*Task brief*: Whenever a line below holds the word "como", count it once; report the total and nothing else.

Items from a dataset

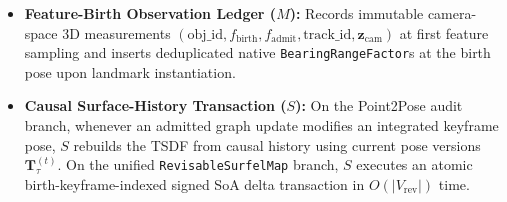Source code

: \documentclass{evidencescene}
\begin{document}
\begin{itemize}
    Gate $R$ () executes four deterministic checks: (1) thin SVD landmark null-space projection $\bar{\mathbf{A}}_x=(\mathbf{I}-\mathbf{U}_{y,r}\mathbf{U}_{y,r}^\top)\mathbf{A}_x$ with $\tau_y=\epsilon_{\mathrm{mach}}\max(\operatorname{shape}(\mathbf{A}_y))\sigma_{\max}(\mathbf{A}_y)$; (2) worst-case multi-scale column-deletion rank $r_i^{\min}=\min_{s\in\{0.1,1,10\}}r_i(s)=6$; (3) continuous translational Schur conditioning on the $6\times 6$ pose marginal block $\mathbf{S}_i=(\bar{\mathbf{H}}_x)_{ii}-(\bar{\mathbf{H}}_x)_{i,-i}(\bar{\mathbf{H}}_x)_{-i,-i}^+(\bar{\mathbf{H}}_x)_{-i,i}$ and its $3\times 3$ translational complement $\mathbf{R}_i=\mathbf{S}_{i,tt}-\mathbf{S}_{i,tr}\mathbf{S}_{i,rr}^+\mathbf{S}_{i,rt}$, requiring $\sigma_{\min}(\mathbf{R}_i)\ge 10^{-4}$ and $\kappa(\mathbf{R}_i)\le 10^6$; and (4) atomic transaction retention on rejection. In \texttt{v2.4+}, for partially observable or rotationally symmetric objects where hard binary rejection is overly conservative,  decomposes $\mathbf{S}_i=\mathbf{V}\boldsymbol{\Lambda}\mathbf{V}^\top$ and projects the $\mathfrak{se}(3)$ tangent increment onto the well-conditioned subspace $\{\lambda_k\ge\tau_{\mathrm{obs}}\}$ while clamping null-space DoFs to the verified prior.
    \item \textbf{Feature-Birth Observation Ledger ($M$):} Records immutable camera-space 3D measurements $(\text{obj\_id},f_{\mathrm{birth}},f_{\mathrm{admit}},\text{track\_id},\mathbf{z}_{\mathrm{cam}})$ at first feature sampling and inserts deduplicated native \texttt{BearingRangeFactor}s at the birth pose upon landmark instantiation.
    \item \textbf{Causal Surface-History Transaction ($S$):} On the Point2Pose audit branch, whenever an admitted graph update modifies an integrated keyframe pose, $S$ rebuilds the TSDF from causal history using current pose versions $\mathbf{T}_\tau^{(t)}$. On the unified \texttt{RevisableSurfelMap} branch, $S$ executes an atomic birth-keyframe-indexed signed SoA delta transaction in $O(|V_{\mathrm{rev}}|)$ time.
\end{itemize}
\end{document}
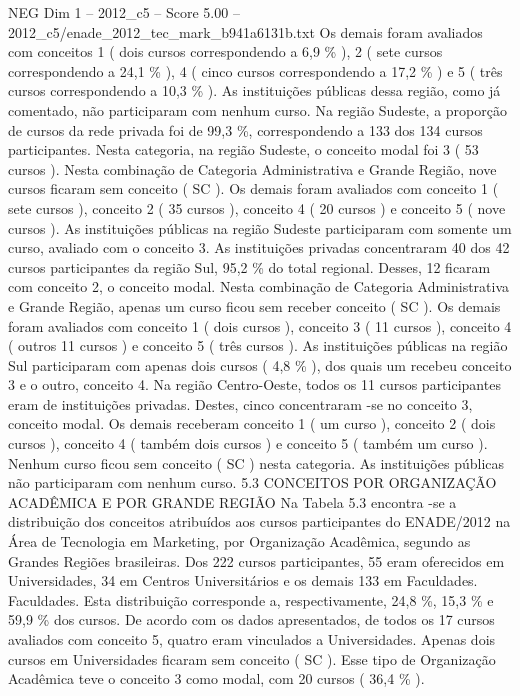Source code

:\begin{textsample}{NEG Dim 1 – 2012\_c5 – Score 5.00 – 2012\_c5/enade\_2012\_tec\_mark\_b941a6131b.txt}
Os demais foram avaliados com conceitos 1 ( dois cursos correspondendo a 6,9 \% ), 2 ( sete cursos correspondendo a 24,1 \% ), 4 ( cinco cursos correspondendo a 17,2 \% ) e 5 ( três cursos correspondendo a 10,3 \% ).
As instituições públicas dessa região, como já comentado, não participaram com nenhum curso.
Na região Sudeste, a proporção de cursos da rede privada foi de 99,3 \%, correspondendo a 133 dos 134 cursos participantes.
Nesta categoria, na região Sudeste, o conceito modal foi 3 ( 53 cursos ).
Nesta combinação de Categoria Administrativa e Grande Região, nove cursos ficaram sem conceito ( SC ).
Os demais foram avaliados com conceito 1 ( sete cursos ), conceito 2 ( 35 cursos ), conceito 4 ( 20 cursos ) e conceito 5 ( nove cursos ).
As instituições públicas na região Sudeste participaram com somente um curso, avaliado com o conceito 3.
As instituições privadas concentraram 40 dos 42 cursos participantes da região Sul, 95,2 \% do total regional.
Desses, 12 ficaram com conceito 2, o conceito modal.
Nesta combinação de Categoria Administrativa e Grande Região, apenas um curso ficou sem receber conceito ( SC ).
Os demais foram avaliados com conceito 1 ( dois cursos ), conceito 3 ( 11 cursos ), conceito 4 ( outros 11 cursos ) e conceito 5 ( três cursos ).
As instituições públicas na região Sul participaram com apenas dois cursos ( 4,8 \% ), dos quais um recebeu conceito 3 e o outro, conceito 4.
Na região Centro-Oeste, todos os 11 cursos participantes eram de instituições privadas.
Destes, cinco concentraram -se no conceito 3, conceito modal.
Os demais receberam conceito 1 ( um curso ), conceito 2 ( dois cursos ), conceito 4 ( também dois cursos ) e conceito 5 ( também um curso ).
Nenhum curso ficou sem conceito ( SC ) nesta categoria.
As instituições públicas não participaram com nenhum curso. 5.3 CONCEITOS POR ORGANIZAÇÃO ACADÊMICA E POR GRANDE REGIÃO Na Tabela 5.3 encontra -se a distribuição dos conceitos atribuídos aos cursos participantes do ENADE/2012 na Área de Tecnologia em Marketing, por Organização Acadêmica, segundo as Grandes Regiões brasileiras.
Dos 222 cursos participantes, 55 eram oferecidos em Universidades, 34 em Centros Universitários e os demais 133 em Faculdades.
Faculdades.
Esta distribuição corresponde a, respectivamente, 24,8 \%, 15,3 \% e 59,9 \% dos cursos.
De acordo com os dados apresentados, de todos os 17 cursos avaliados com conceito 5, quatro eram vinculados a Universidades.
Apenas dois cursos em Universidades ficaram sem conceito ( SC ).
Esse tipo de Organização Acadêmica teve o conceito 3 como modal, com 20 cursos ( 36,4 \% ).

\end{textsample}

*Output of the task*: 2